Other companies may present Adjusted EBITDA, Adjusted EBITDA
excluding the impact of IFRS 16, Recurring revenue, Revenue on a
constant currency basis, Adjusted net income, Adjusted basic
earnings per share, Adjusted diluted earnings per share and Cash
generated from operations differently than we do. Each of these
measures are not measures of financial performance under IFRS and
should not be considered as an alternative to operating income or
as a measure of liquidity or an alternative to Profit for the
period attributable to shareholders (“net income”) as indicators of
our operating performance or any other measure of performance
implemented in accordance with IFRS.
Adjusted EBITDA, Adjusted EBITDA excluding the impact of IFRS
16, Recurring revenue and Revenue on a constant currency
basis
We define Adjusted EBITDA as Operating income adjusted for the
following items, which may occur in any period, and which
management believes are not representative of our operating
performance:
- Depreciation and amortisation –
property, plant and equipment and intangible assets (except
goodwill) are depreciated and amortised on a straight-line basis
over the estimated useful life. We believe that these costs do not
represent our operating performance.
- Share-based payments – represents
primarily the fair value at the date of grant of employee equity
awards, which is recognized as an expense over the vesting period.
In certain cases, the fair value is redetermined for market
conditions at each reporting date, until the final date of grant is
achieved. We believe that this expense does not represent our
operating performance.
- Income or expense related to the
evaluation and execution of potential mergers or acquisitions
(“M&A”) – under IFRS, gains and losses associated with M&A
activity are recognised in the period in which such gains or losses
are incurred. We exclude these effects because we believe they are
not reflective of our ongoing operating performance.

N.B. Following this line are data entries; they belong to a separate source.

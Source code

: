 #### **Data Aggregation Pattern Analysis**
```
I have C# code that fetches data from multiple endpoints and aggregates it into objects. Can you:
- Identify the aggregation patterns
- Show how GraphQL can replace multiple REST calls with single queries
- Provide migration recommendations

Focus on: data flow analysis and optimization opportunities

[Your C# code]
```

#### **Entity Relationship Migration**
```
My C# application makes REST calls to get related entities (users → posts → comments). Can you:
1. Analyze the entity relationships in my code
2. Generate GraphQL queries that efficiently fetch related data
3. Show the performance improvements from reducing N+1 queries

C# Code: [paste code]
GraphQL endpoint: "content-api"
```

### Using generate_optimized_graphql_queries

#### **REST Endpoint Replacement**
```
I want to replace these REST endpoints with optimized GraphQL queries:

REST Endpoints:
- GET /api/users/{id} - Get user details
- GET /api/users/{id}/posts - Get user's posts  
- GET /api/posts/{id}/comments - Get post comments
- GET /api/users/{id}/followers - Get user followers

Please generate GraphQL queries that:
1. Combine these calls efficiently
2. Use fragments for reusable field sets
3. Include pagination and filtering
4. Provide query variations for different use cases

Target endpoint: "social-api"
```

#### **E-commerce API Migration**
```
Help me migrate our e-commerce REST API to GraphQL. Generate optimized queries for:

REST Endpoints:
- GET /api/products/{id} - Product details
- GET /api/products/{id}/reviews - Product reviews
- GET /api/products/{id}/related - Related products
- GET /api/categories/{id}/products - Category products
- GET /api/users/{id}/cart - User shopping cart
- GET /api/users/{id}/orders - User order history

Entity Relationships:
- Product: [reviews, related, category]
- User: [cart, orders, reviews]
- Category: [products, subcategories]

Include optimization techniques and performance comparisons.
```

- Adjustments related to terminated and
unused data centre sites – these gains and losses relate to
historical leases entered into for certain brownfield sites, with
the intention of developing data centres, which were never
developed and for which management has no intention of developing
into data centres. We believe the impact of gains and losses
related to unused data centres are not reflective of our business
activities and our ongoing operating performance.

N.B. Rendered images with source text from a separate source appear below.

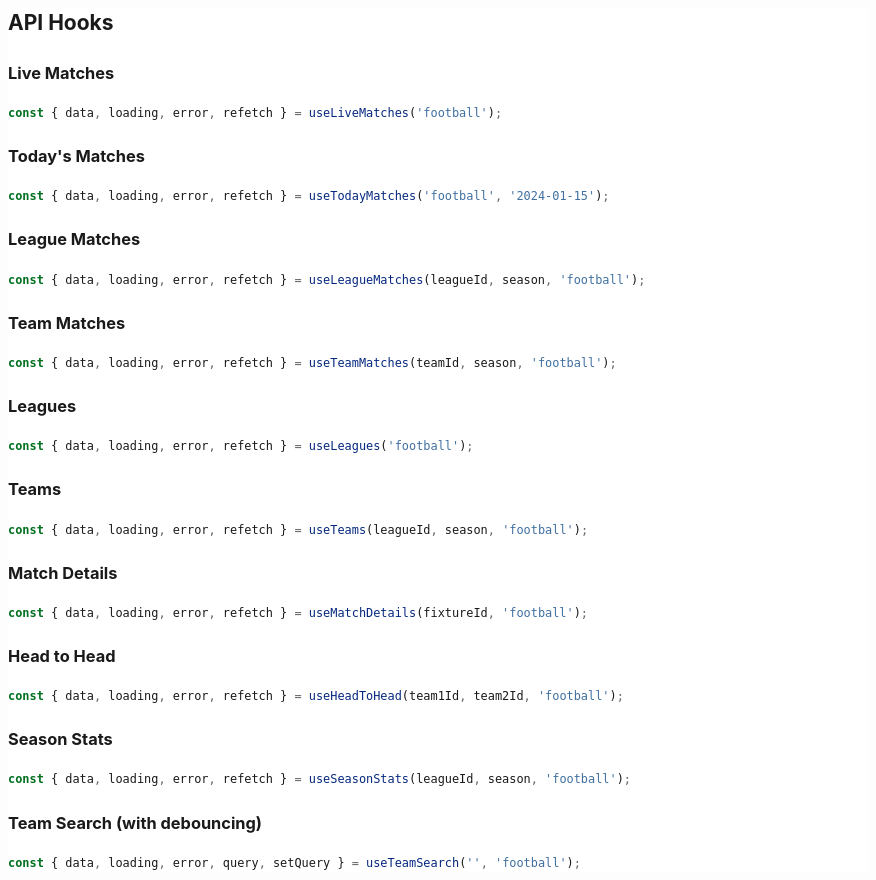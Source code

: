 ## API Hooks

### Live Matches
```typescript
const { data, loading, error, refetch } = useLiveMatches('football');
```

### Today's Matches
```typescript
const { data, loading, error, refetch } = useTodayMatches('football', '2024-01-15');
```

### League Matches
```typescript
const { data, loading, error, refetch } = useLeagueMatches(leagueId, season, 'football');
```

### Team Matches
```typescript
const { data, loading, error, refetch } = useTeamMatches(teamId, season, 'football');
```

### Leagues
```typescript
const { data, loading, error, refetch } = useLeagues('football');
```

### Teams
```typescript
const { data, loading, error, refetch } = useTeams(leagueId, season, 'football');
```

### Match Details
```typescript
const { data, loading, error, refetch } = useMatchDetails(fixtureId, 'football');
```

### Head to Head
```typescript
const { data, loading, error, refetch } = useHeadToHead(team1Id, team2Id, 'football');
```

### Season Stats
```typescript
const { data, loading, error, refetch } = useSeasonStats(leagueId, season, 'football');
```

### Team Search (with debouncing)
```typescript
const { data, loading, error, query, setQuery } = useTeamSearch('', 'football');
```
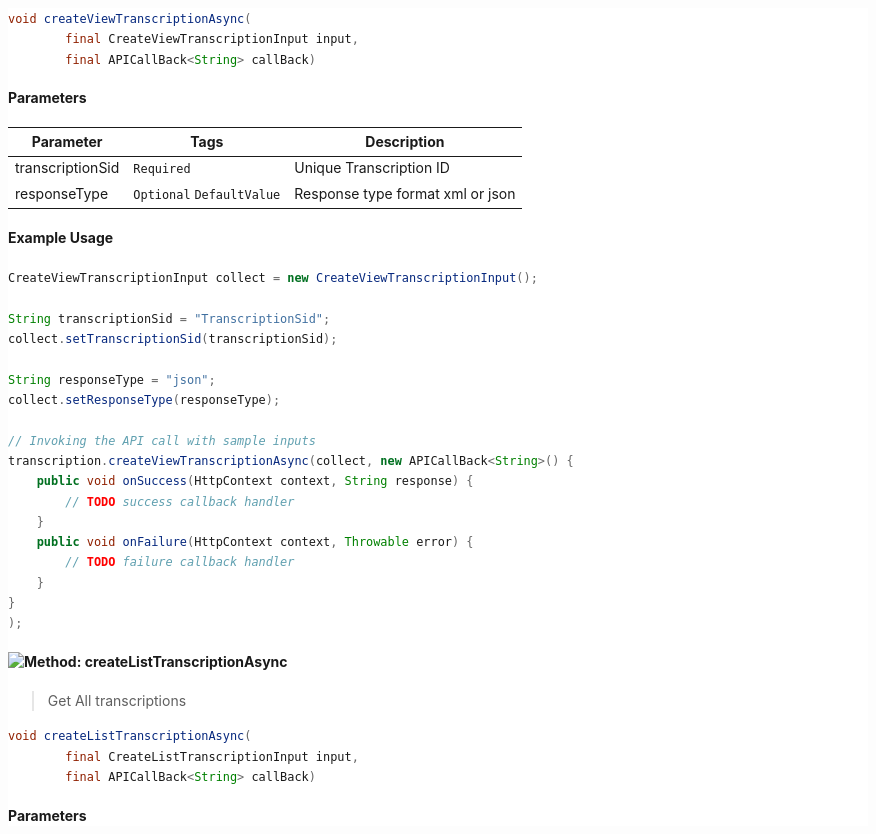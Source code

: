 
```java
void createViewTranscriptionAsync(
        final CreateViewTranscriptionInput input,
        final APICallBack<String> callBack)
```

#### Parameters

| Parameter | Tags | Description |
|-----------|------|-------------|
| transcriptionSid |  ``` Required ```  | Unique Transcription ID |
| responseType |  ``` Optional ```  ``` DefaultValue ```  | Response type format xml or json |


#### Example Usage

```java
CreateViewTranscriptionInput collect = new CreateViewTranscriptionInput();

String transcriptionSid = "TranscriptionSid";
collect.setTranscriptionSid(transcriptionSid);

String responseType = "json";
collect.setResponseType(responseType);

// Invoking the API call with sample inputs
transcription.createViewTranscriptionAsync(collect, new APICallBack<String>() {
    public void onSuccess(HttpContext context, String response) {
        // TODO success callback handler
    }
    public void onFailure(HttpContext context, Throwable error) {
        // TODO failure callback handler
    }
}
);

```


#### <a name="create_list_transcription_async"></a>![Method: ](https://apidocs.io/img/method.png "message360.controllers.TranscriptionController.createListTranscriptionAsync") createListTranscriptionAsync

> Get All transcriptions


```java
void createListTranscriptionAsync(
        final CreateListTranscriptionInput input,
        final APICallBack<String> callBack)
```

#### Parameters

In certain circumstances, we may also adjust for other items
that management believes are not representative of our current
ongoing performance. Examples include: adjustments for the
cumulative effect of a change in accounting principle or estimate,
impairment losses, litigation gains and losses or windfall gains
and losses.
In addition, we present Adjusted EBITDA excluding the impact of
IFRS 16 for comparative purposes with regard to Adjusted EBITDA
presented in periods prior to 1 January 2019, the effective date of
IFRS 16.
We define Recurring revenue as revenue incurred from colocation
and associated power charges, office space, amortised set-up fees,
cross-connects and certain recurring managed services (but
excluding any ad hoc managed services) provided by us directly or
through third parties, excluding rents received for the sublease of
unused sites.
We believe Adjusted EBITDA, Adjusted EBITDA excluding the impact
of IFRS 16, Recurring revenue and Revenue on a constant currency
basis provide useful supplemental information to investors
regarding our ongoing operational performance. These measures help
us and our investors evaluate the ongoing operating performance of
the business after removing the impact of our capital structure
(primarily interest expense), our asset base (primarily
depreciation and amortisation) and the implementation of new
accounting standards. Management believes that the presentation of
Adjusted EBITDA and Adjusted EBITDA excluding the impact of IFRS
16, when combined with the primary IFRS presentation of net income,
provides a more complete analysis of our operating performance.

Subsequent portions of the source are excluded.